→ **EXERCISE REQUIREMENTS**: Below are some records; output exactly the lines from the line with "## Active Considerations" to the line with "- Creating a", both ends kept, and nothing more.

[[ RECORDS FOR THE TASK open ]]

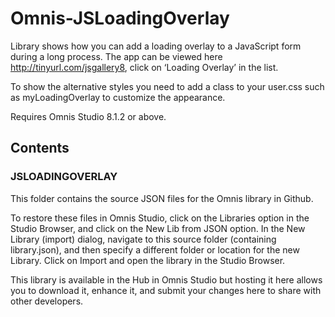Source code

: # Omnis-JSLoadingOverlay
Library shows how you can add a loading overlay to a JavaScript form during a long process. The app can be viewed here http://tinyurl.com/jsgallery8, click on ‘Loading Overlay’ in the list.

To show the alternative styles you need to add a class to your user.css such as myLoadingOverlay to customize the appearance. 

Requires Omnis Studio 8.1.2 or above.

## Contents
### JSLOADINGOVERLAY
This folder contains the source JSON files for the Omnis library in Github. 

To restore these files in Omnis Studio, click on the Libraries option in the Studio Browser, and click on the New Lib from JSON option. In the New Library (import) dialog, navigate to this source folder (containing library.json), and then specify a different folder or location for the new Library. Click on Import and open the library in the Studio Browser. 

This library is available in the Hub in Omnis Studio but hosting it here allows you to download it, enhance it, and submit your changes here to share with other developers. 


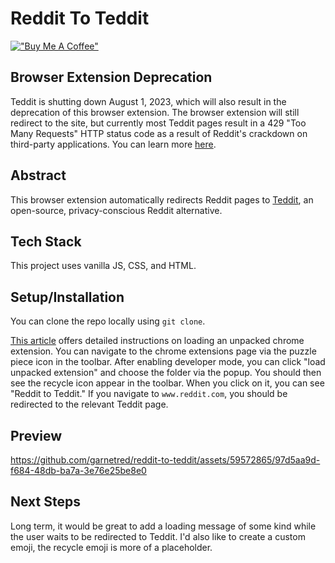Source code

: # Reddit To Teddit

[!["Buy Me A Coffee"](https://www.buymeacoffee.com/assets/img/custom_images/orange_img.png)](https://www.buymeacoffee.com/decemberthedeveloper)

## Browser Extension Deprecation
Teddit is shutting down August 1, 2023, which will also result in the deprecation of this browser extension. The browser extension will still redirect to the site, but currently most Teddit pages result in a 429 "Too Many Requests" HTTP status code as a result of Reddit's crackdown on third-party applications. You can learn more [here](https://tedd.it/shutdown). 

## Abstract
This browser extension automatically redirects Reddit pages to [Teddit](https://teddit.net/about), an open-source, privacy-conscious Reddit alternative.

## Tech Stack
This project uses vanilla JS, CSS, and HTML. 

## Setup/Installation
You can clone the repo locally using `git clone`. 

[This article](https://developer.chrome.com/docs/extensions/mv3/getstarted/development-basics/#load-unpacked) offers detailed instructions on loading an unpacked chrome extension. You can navigate to the chrome extensions page via the puzzle piece icon in the toolbar. After enabling developer mode, you can click "load unpacked extension" and choose the folder via the popup. You should then see the recycle icon appear in the toolbar. When you click on it, you can see "Reddit to Teddit." If you navigate to `www.reddit.com`, you should be redirected to the relevant Teddit page. 

## Preview

https://github.com/garnetred/reddit-to-teddit/assets/59572865/97d5aa9d-f684-48db-ba7a-3e76e25be8e0


## Next Steps
Long term, it would be great to add a loading message of some kind while the user waits to be redirected to Teddit. I'd also like to create a custom emoji, the recycle emoji is more of a placeholder. 



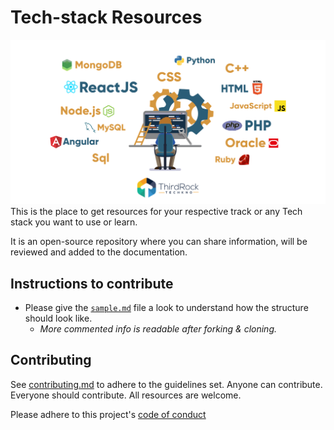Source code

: 
# Tech-stack Resources
![This is an image](tekstack1.png)
This is the place to get resources for your respective track or any Tech stack you want to use or learn.

It is an open-source repository where you can share information, will be reviewed and added to the documentation.

## Instructions to contribute
- Please give the [`sample.md`](https://github.com/SpaceyaTechKe/Tech-Stacks-Resources/blob/main/sample.md) file a look to understand how the structure should look like.
    - *More commented info is readable after forking & cloning.*

## Contributing
See [contributing.md](https://github.com/SpaceyaTechKe/SpaceYaTech-sessions/blob/main/CONTRIBUTING.md) to adhere to the guidelines set. Anyone can contribute. Everyone should contribute. All resources are welcome.

Please adhere to this project's [code of conduct](https://github.com/SpaceyaTechKe/SpaceYaTech-sessions/blob/main/CODE_OF_CONDUCT.md)
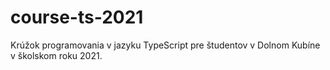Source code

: # course-ts-2021
Krúžok programovania v jazyku TypeScript pre študentov v Dolnom Kubíne v školskom roku 2021.
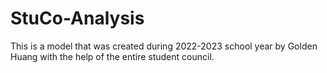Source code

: # StuCo-Analysis

This is a model that was created during 2022-2023 school year by Golden Huang with the help of the entire student council. 
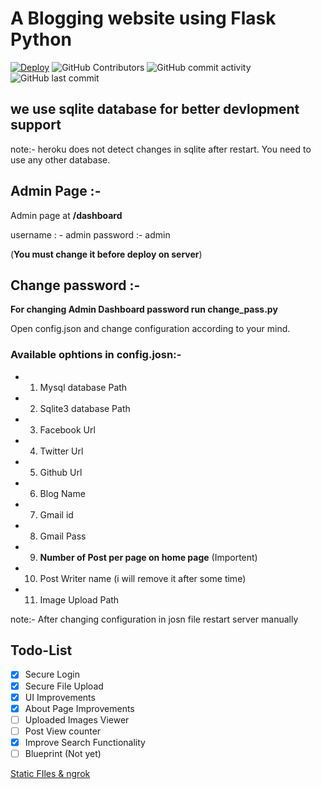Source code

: # A Blogging website using Flask Python

 [![Deploy](https://github.com/jakbin/flask-blog/actions/workflows/deploy.yml/badge.svg)](https://github.com/jakbin/flask-blog/actions/workflows/deploy.yml)
 ![GitHub Contributors](https://img.shields.io/github/contributors/jakbin/flask-blog)
 ![GitHub commit activity](https://img.shields.io/github/commit-activity/m/jakbin/flask-blog)
 ![GitHub last commit](https://img.shields.io/github/last-commit/jakbin/flask-blog)

## we use sqlite database for better devlopment support

note:- heroku does not detect changes in sqlite after restart. You need to use any other database.

## Admin Page :-

Admin page at **/dashboard** 

username : - admin
password :- admin

(**You must change it before deploy on server**)

## Change password :-

**For changing Admin Dashboard password run change_pass.py**

Open config.json and change configuration according to your mind.

### Available ophtions in config.josn:-

* 1. Mysql database Path
* 2. Sqlite3 database Path
* 3. Facebook Url
* 4. Twitter Url
* 5. Github Url
* 6. Blog Name
* 7. Gmail id 
* 8. Gmail Pass
* 9. **Number of Post per page on home page** (Importent)
* 10. Post Writer name (i will remove it after some time)
* 11. Image Upload Path

note:- After changing configuration in josn file restart server manually

## Todo-List

- [x] Secure Login 
- [x] Secure File Upload 
- [x] UI Improvements 
- [x] About Page Improvements
- [ ] Uploaded Images Viewer
- [ ] Post View counter 
- [x] Improve Search Functionality
- [ ] Blueprint (Not yet)

[Static FIles & ngrok](staticFiles&Ngrok.md)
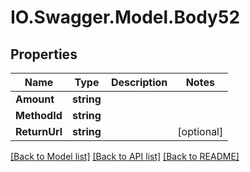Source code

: # IO.Swagger.Model.Body52
## Properties

Name | Type | Description | Notes
------------ | ------------- | ------------- | -------------
**Amount** | **string** |  | 
**MethodId** | **string** |  | 
**ReturnUrl** | **string** |  | [optional] 

[[Back to Model list]](../README.md#documentation-for-models) [[Back to API list]](../README.md#documentation-for-api-endpoints) [[Back to README]](../README.md)

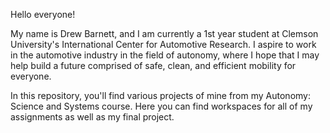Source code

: Hello everyone! 

My name is Drew Barnett, and I am currently a 1st year student at Clemson University's International Center for Automotive Research. I aspire to work in the automotive industry in the field of autonomy, where I hope that I may help build a future comprised of safe, clean, and efficient mobility for everyone. 

In this repository, you'll find various projects of mine from my Autonomy: Science and Systems course. Here you can find workspaces for all of my assignments as well as my final project. 
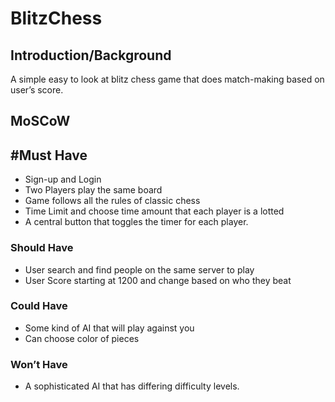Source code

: # BlitzChess

## Introduction/Background
A simple easy to look at blitz chess game that does match-making based on user’s score.


## MoSCoW

## #Must Have
- Sign-up and Login
- Two Players play the same board 
- Game follows all the rules of classic chess
- Time Limit and choose time amount that each player is a lotted 
- A central button that toggles the timer for each player.

### Should Have
- User search and find people on the same server to play
- User Score starting at 1200 and change based on who they beat

### Could Have
- Some kind of AI that will play against you
- Can choose color of pieces

### Won’t Have
- A sophisticated AI that has differing difficulty levels.
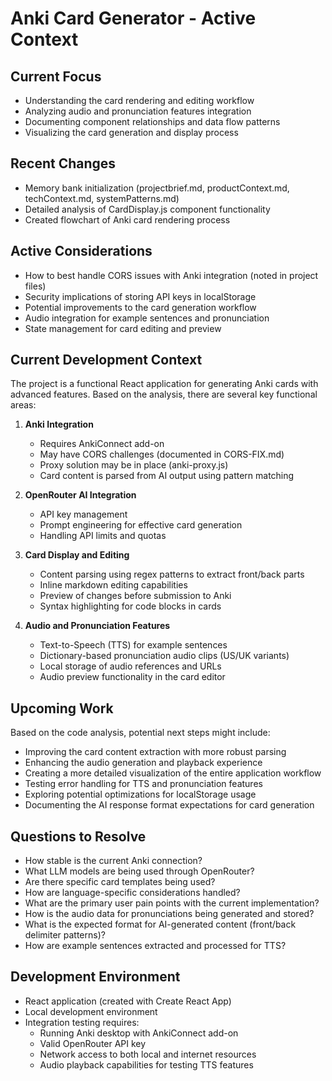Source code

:# Anki Card Generator - Active Context

## Current Focus
- Understanding the card rendering and editing workflow
- Analyzing audio and pronunciation features integration
- Documenting component relationships and data flow patterns
- Visualizing the card generation and display process

## Recent Changes
- Memory bank initialization (projectbrief.md, productContext.md, techContext.md, systemPatterns.md)
- Detailed analysis of CardDisplay.js component functionality
- Created flowchart of Anki card rendering process

## Active Considerations
- How to best handle CORS issues with Anki integration (noted in project files)
- Security implications of storing API keys in localStorage
- Potential improvements to the card generation workflow
- Audio integration for example sentences and pronunciation
- State management for card editing and preview

## Current Development Context
The project is a functional React application for generating Anki cards with advanced features. Based on the analysis, there are several key functional areas:

1. **Anki Integration**
   - Requires AnkiConnect add-on
   - May have CORS challenges (documented in CORS-FIX.md)
   - Proxy solution may be in place (anki-proxy.js)
   - Card content is parsed from AI output using pattern matching

2. **OpenRouter AI Integration**
   - API key management
   - Prompt engineering for effective card generation
   - Handling API limits and quotas

3. **Card Display and Editing**
   - Content parsing using regex patterns to extract front/back parts
   - Inline markdown editing capabilities
   - Preview of changes before submission to Anki
   - Syntax highlighting for code blocks in cards

4. **Audio and Pronunciation Features**
   - Text-to-Speech (TTS) for example sentences
   - Dictionary-based pronunciation audio clips (US/UK variants)
   - Local storage of audio references and URLs
   - Audio preview functionality in the card editor

## Upcoming Work
Based on the code analysis, potential next steps might include:

- Improving the card content extraction with more robust parsing
- Enhancing the audio generation and playback experience
- Creating a more detailed visualization of the entire application workflow
- Testing error handling for TTS and pronunciation features
- Exploring potential optimizations for localStorage usage
- Documenting the AI response format expectations for card generation

## Questions to Resolve
- How stable is the current Anki connection?
- What LLM models are being used through OpenRouter?
- Are there specific card templates being used?
- How are language-specific considerations handled?
- What are the primary user pain points with the current implementation?
- How is the audio data for pronunciations being generated and stored?
- What is the expected format for AI-generated content (front/back delimiter patterns)?
- How are example sentences extracted and processed for TTS?

## Development Environment
- React application (created with Create React App)
- Local development environment
- Integration testing requires:
  - Running Anki desktop with AnkiConnect add-on
  - Valid OpenRouter API key
  - Network access to both local and internet resources
  - Audio playback capabilities for testing TTS features
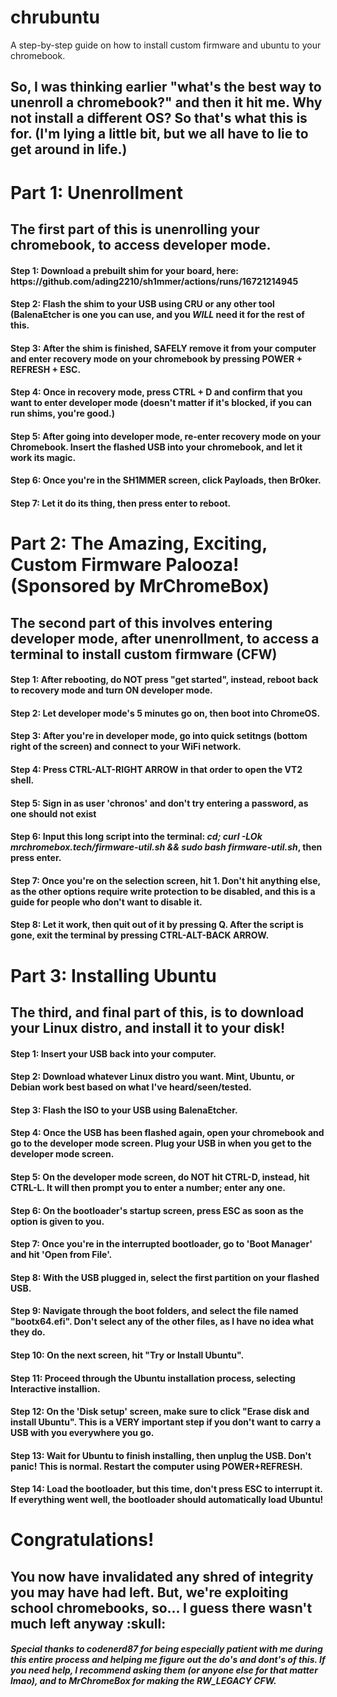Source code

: # chrubuntu
A step-by-step guide on how to install custom firmware and ubuntu to your chromebook.


<h2>So, I was thinking earlier "what's the best way to unenroll a chromebook?" and then it hit me. Why not install a different OS? So that's what this is for. (I'm lying a little bit, but we all have to lie to get around in life.)</h2>

<h1>Part 1: Unenrollment</h1>

<h2>The first part of this is unenrolling your chromebook, to access developer mode.</h2>

<h4>Step 1: Download a prebuilt shim for your board, here: https://github.com/ading2210/sh1mmer/actions/runs/16721214945</h4>

<h4>Step 2: Flash the shim to your USB using CRU or any other tool (BalenaEtcher is one you can use, and you <em><strong>WILL</em></strong> need it for the rest of this.</h4>
        
<h4>Step 3: After the shim is finished, SAFELY remove it from your computer and enter recovery mode on your chromebook by pressing POWER + REFRESH + ESC.</h4>

<h4>Step 4: Once in recovery mode, press CTRL + D and confirm that you want to enter developer mode (doesn't matter if it's blocked, if you can run shims, you're good.)</h4>

<h4>Step 5: After going into developer mode, re-enter recovery mode on your Chromebook. Insert the flashed USB into your chromebook, and let it work its magic.</h4>

<h4>Step 6: Once you're in the SH1MMER screen, click Payloads, then Br0ker.</h4>

<h4>Step 7: Let it do its thing, then press enter to reboot.</h4>


<h1>Part 2: The Amazing, Exciting, Custom Firmware Palooza! (Sponsored by MrChromeBox)</h1>

<h2>The second part of this involves entering developer mode, after unenrollment, to access a terminal to install custom firmware (CFW)</h2>

<h4>Step 1: After rebooting, do NOT press "get started", instead, reboot back to recovery mode and turn ON developer mode.</h4>

<h4>Step 2: Let developer mode's 5 minutes go on, then boot into ChromeOS.</h4>

<h4>Step 3: After you're in developer mode, go into quick setitngs (bottom right of the screen) and connect to your WiFi network.</h4>

<h4>Step 4: Press CTRL-ALT-RIGHT ARROW in that order to open the VT2 shell.</h4>

<h4>Step 5: Sign in as user 'chronos' and don't try entering a password, as one should not exist</h4>

<h4>Step 6: Input this long script into the terminal: <em>cd; curl -LOk mrchromebox.tech/firmware-util.sh && sudo bash firmware-util.sh</em>, then press enter.</h4>

<h4>Step 7: Once you're on the selection screen, hit 1. Don't hit anything else, as the other options require write protection to be disabled, and this is a guide for people who don't want to disable it.</h4>

<h4>Step 8: Let it work, then quit out of it by pressing Q. After the script is gone, exit the terminal by pressing CTRL-ALT-BACK ARROW.</h4>


<h1>Part 3: Installing Ubuntu</h1>


<h2>The third, and final part of this, is to download your Linux distro, and install it to your disk!</h2>

<h4>Step 1: Insert your USB back into your computer.</h4>

<h4>Step 2: Download whatever Linux distro you want. Mint, Ubuntu, or Debian work best based on what I've heard/seen/tested.</h4>

<h4>Step 3: Flash the ISO to your USB using BalenaEtcher.</h4>

<h4>Step 4: Once the USB has been flashed again, open your chromebook and go to the developer mode screen. Plug your USB in when you get to the developer mode screen.</h4>

<h4>Step 5: On the developer mode screen, do NOT hit CTRL-D, instead, hit CTRL-L. It will then prompt you to enter a number; enter any one.</h4>

<h4>Step 6: On the bootloader's startup screen, press ESC as soon as the option is given to you.</h4>

<h4>Step 7: Once you're in the interrupted bootloader, go to 'Boot Manager' and hit 'Open from File'.</h4>

<h4>Step 8: With the USB plugged in, select the first partition on your flashed USB.</h4>

<h4>Step 9: Navigate through the boot folders, and select the file named "bootx64.efi". Don't select any of the other files, as I have no idea what they do.</h4>

<h4>Step 10: On the next screen, hit "Try or Install Ubuntu".</h4>

<h4>Step 11: Proceed through the Ubuntu installation process, selecting Interactive installion.</h4>

<h4>Step 12: On the 'Disk setup' screen, make sure to click "Erase disk and install Ubuntu". This is a VERY important step if you don't want to carry a USB with you everywhere you go.</h4>

<h4>Step 13: Wait for Ubuntu to finish installing, then unplug the USB. Don't panic! This is normal. Restart the computer using POWER+REFRESH.</h4>

<h4>Step 14: Load the bootloader, but this time, don't press ESC to interrupt it. If everything went well, the bootloader should automatically load Ubuntu!</h4>


<h1>Congratulations!</h1>


<h2>You now have invalidated any shred of integrity you may have had left. But, we're exploiting school chromebooks, so... I guess there wasn't much left anyway :skull:</h2>


<h5>Special thanks to codenerd87 for being especially patient with me during this entire process and helping me figure out the do's and dont's of this. If you need help, I recommend asking them (or anyone else for that matter lmao), and to MrChromeBox for making the RW_LEGACY CFW.</h5>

[[ RECORDS FOR THE TASK closed ]]

→ **YOUR RESPONSE**:
## Active Considerations
- How to best handle CORS issues with Anki integration (noted in project files)
- Security implications of storing API keys in localStorage
- Potential improvements to the card generation workflow
- Audio integration for example sentences and pronunciation
- State management for card editing and preview

## Current Development Context
The project is a functional React application for generating Anki cards with advanced features. Based on the analysis, there are several key functional areas:

1. **Anki Integration**
   - Requires AnkiConnect add-on
   - May have CORS challenges (documented in CORS-FIX.md)
   - Proxy solution may be in place (anki-proxy.js)
   - Card content is parsed from AI output using pattern matching

2. **OpenRouter AI Integration**
   - API key management
   - Prompt engineering for effective card generation
   - Handling API limits and quotas

3. **Card Display and Editing**
   - Content parsing using regex patterns to extract front/back parts
   - Inline markdown editing capabilities
   - Preview of changes before submission to Anki
   - Syntax highlighting for code blocks in cards

4. **Audio and Pronunciation Features**
   - Text-to-Speech (TTS) for example sentences
   - Dictionary-based pronunciation audio clips (US/UK variants)
   - Local storage of audio references and URLs
   - Audio preview functionality in the card editor

## Upcoming Work
Based on the code analysis, potential next steps might include:

- Improving the card content extraction with more robust parsing
- Enhancing the audio generation and playback experience
- Creating a more detailed visualization of the entire application workflow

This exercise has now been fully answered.